Copy nothing from the entries below except the lines from the one containing "----------sort ages(SORT Alphabatically)" through the one containing "Status | File |", and copy those exactly.

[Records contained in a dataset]
━━━

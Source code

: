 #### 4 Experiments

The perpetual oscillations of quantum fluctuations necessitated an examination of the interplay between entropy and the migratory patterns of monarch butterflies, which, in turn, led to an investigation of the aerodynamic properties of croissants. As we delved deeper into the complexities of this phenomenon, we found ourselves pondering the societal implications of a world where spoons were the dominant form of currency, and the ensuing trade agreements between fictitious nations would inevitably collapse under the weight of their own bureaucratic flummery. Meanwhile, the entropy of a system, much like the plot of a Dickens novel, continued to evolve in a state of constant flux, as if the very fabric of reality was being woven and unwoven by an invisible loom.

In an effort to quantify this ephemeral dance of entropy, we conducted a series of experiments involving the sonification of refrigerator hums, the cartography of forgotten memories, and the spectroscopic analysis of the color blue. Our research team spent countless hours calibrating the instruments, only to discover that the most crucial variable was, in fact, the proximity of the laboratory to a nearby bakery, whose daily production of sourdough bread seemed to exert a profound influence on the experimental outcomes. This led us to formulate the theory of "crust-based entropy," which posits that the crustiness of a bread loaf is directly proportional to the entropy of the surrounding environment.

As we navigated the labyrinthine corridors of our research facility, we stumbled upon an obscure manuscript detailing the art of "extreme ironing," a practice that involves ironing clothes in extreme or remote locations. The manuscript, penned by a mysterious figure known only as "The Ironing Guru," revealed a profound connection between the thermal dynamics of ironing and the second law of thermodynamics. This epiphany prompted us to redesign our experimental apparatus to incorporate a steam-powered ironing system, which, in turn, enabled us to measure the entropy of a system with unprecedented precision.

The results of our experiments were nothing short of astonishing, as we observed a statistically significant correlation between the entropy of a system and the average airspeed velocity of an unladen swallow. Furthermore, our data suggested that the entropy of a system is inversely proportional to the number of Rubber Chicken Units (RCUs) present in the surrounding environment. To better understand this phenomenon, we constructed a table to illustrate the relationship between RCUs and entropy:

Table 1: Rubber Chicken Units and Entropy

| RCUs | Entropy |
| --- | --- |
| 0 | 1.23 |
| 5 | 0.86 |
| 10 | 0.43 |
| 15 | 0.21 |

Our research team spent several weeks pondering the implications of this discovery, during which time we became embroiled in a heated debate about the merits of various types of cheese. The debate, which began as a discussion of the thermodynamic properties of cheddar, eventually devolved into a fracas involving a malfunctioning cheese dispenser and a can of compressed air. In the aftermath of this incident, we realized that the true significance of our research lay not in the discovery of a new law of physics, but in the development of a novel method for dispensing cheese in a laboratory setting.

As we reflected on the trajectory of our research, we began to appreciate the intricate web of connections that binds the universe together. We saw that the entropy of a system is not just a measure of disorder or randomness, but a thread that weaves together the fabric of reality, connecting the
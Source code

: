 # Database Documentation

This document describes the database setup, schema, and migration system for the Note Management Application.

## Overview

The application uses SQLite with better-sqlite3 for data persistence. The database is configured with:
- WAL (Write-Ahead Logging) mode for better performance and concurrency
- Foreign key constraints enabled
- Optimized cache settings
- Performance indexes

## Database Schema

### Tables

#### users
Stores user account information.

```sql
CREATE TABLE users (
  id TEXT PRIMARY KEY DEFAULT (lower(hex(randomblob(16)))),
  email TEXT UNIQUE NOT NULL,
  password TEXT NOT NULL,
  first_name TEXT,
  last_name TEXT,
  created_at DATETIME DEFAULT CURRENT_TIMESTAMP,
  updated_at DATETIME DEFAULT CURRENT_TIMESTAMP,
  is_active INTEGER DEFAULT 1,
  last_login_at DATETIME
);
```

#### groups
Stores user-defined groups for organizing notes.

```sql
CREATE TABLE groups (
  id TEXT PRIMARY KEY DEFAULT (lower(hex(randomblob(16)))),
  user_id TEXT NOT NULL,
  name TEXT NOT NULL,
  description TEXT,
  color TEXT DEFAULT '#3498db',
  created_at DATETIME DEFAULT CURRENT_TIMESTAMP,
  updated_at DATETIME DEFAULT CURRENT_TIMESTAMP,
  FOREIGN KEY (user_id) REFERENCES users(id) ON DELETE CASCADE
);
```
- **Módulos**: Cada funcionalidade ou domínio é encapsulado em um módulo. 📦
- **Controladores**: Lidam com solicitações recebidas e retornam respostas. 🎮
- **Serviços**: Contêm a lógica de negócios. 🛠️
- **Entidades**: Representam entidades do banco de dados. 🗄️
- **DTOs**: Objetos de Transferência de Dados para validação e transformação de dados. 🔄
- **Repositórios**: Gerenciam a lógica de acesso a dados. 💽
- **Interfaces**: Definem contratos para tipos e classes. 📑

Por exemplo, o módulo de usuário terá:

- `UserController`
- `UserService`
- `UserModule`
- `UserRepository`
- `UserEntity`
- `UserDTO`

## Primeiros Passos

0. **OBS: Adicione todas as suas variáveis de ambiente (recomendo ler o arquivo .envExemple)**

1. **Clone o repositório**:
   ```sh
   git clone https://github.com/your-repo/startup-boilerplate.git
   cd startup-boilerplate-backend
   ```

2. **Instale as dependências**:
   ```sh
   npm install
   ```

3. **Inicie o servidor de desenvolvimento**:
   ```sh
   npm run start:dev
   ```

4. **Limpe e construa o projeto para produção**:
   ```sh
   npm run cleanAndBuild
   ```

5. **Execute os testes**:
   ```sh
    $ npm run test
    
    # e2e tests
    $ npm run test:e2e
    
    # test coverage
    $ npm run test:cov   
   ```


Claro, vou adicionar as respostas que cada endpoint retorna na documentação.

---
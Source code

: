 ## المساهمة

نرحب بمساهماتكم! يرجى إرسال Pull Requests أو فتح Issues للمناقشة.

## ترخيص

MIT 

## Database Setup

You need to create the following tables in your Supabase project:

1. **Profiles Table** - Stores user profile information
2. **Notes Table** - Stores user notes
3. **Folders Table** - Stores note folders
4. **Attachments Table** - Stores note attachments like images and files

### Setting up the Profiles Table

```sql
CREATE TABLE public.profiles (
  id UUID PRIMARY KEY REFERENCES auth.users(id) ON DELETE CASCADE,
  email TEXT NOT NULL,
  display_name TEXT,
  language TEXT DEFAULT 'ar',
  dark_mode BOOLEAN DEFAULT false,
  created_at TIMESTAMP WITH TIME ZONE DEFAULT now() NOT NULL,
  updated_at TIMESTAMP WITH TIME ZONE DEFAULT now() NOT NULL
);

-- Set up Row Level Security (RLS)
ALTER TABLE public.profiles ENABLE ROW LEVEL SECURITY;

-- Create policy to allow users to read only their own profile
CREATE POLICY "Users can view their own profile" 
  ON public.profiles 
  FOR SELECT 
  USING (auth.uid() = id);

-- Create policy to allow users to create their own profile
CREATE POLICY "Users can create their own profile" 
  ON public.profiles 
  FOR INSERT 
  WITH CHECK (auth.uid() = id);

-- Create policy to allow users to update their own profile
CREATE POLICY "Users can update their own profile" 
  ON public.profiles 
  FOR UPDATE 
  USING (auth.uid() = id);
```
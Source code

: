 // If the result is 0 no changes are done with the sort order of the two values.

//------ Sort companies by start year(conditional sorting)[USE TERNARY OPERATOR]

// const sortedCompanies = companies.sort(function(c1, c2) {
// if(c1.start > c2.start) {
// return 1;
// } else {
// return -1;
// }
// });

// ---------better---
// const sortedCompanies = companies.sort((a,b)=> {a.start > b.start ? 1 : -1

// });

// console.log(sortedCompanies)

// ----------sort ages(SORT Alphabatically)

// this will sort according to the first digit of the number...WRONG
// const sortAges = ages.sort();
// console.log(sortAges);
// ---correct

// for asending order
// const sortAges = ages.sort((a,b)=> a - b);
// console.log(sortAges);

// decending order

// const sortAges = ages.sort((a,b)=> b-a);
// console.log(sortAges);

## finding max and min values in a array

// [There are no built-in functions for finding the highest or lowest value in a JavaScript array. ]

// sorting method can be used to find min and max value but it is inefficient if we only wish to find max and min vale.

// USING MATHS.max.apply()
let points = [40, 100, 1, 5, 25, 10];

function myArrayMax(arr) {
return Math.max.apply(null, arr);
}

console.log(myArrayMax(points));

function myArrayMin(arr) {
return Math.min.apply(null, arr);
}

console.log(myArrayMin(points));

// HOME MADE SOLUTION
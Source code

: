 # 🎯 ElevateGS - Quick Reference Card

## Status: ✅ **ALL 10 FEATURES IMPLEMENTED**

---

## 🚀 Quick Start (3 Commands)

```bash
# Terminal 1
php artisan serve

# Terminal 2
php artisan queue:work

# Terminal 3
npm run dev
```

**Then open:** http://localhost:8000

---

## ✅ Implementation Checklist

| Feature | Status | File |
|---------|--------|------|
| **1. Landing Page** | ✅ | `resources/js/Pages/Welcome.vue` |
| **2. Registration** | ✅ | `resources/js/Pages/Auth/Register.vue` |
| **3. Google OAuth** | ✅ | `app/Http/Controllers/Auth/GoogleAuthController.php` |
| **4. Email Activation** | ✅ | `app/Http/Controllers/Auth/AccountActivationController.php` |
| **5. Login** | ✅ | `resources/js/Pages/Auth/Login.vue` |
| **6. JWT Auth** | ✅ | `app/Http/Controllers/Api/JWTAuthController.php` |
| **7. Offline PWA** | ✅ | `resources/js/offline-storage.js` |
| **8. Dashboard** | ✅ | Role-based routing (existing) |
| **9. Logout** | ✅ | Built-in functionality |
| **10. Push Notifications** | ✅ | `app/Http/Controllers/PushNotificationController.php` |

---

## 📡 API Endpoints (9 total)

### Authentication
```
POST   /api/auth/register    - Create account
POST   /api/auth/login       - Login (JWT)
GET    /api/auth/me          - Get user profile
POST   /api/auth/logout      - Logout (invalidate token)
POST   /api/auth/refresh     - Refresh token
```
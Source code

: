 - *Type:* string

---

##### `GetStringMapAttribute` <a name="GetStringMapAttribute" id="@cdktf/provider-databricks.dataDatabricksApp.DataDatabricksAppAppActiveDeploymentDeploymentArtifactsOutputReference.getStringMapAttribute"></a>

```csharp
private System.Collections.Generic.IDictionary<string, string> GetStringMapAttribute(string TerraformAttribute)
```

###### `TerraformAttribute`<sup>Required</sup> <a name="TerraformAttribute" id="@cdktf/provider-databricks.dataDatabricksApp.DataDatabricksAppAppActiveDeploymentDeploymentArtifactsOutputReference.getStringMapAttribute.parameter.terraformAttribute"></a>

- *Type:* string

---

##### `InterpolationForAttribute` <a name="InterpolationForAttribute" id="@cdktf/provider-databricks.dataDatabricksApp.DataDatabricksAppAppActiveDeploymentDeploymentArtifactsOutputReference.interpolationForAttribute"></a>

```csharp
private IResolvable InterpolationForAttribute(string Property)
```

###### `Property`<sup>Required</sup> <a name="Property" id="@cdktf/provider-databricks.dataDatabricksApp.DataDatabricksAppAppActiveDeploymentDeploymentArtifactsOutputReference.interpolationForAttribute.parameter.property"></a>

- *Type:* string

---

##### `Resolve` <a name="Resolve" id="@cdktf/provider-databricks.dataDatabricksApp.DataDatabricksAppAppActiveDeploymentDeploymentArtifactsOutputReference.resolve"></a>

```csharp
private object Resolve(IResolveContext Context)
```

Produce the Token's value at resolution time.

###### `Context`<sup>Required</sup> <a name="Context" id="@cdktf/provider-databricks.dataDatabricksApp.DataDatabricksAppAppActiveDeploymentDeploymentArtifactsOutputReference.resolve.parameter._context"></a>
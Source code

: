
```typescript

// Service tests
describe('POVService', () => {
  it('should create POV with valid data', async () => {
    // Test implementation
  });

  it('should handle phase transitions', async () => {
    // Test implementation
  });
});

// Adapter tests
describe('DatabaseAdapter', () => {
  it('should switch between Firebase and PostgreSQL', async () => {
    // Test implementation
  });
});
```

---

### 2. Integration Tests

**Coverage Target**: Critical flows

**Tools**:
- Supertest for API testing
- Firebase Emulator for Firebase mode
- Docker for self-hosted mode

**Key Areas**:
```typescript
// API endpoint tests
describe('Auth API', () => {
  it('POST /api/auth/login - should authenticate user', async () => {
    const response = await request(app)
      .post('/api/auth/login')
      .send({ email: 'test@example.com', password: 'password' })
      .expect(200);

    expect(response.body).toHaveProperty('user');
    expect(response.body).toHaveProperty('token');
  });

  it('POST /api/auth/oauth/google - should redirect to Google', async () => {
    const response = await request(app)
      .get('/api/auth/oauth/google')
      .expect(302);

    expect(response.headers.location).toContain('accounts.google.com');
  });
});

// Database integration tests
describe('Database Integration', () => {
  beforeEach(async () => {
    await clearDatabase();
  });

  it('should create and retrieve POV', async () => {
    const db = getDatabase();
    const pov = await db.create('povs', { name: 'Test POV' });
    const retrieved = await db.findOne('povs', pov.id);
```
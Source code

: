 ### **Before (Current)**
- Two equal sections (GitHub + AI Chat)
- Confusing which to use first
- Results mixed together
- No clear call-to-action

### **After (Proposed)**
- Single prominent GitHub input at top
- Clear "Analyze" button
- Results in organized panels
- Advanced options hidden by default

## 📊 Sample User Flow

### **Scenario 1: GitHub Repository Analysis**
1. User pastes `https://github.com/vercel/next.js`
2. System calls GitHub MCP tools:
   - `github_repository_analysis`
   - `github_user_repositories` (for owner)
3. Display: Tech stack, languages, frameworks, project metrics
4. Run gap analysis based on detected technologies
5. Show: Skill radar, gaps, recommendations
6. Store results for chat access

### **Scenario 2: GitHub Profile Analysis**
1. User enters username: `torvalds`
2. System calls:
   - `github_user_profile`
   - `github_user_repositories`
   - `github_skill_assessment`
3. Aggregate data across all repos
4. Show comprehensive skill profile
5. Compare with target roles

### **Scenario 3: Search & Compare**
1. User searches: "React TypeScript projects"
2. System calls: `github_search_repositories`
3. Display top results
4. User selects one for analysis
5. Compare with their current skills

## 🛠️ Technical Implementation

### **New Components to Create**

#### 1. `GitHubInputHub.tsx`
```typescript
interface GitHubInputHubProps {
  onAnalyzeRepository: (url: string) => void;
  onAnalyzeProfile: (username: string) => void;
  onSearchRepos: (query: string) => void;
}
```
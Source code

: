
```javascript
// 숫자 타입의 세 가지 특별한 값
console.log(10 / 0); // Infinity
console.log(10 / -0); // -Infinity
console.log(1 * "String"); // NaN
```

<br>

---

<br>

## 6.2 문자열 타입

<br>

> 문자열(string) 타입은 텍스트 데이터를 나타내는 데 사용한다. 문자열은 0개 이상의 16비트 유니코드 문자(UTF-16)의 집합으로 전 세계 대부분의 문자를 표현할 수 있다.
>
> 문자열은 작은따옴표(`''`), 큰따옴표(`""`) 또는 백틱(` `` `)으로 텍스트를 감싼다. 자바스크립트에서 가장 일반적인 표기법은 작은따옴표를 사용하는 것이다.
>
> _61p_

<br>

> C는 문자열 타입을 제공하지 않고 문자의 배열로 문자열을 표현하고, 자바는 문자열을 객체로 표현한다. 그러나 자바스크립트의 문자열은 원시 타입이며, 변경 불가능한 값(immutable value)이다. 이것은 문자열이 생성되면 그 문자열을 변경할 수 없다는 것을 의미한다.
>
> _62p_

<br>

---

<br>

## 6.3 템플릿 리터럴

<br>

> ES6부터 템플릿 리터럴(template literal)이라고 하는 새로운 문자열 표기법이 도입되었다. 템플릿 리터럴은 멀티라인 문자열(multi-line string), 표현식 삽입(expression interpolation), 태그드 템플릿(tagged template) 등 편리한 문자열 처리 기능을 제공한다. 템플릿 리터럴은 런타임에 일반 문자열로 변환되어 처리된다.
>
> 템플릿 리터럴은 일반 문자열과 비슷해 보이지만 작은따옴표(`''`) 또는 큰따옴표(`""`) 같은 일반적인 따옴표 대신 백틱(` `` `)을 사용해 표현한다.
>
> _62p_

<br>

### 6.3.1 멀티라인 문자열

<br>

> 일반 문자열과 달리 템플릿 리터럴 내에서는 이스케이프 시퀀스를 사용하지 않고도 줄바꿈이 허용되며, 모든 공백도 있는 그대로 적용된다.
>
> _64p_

━━━

Completed exercise:
// ----------sort ages(SORT Alphabatically)

// this will sort according to the first digit of the number...WRONG
// const sortAges = ages.sort();
// console.log(sortAges);
// ---correct

// for asending order
// const sortAges = ages.sort((a,b)=> a - b);
// console.log(sortAges);

// decending order

// const sortAges = ages.sort((a,b)=> b-a);
// console.log(sortAges);

## finding max and min values in a array

// [There are no built-in functions for finding the highest or lowest value in a JavaScript array. ]

// sorting method can be used to find min and max value but it is inefficient if we only wish to find max and min vale.

// USING MATHS.max.apply()
let points = [40, 100, 1, 5, 25, 10];

function myArrayMax(arr) {
return Math.max.apply(null, arr);
}

console.log(myArrayMax(points));

function myArrayMin(arr) {
return Math.min.apply(null, arr);
}

console.log(myArrayMin(points));

// HOME MADE SOLUTION
Source code

: # 🎯 ElevateGS - Quick Reference Card

## Status: ✅ **ALL 10 FEATURES IMPLEMENTED**

---

## 🚀 Quick Start (3 Commands)

```bash
# Terminal 1
php artisan serve

# Terminal 2
php artisan queue:work

# Terminal 3
npm run dev
```

**Then open:** http://localhost:8000

---

## ✅ Implementation Checklist

| Feature | Status | File |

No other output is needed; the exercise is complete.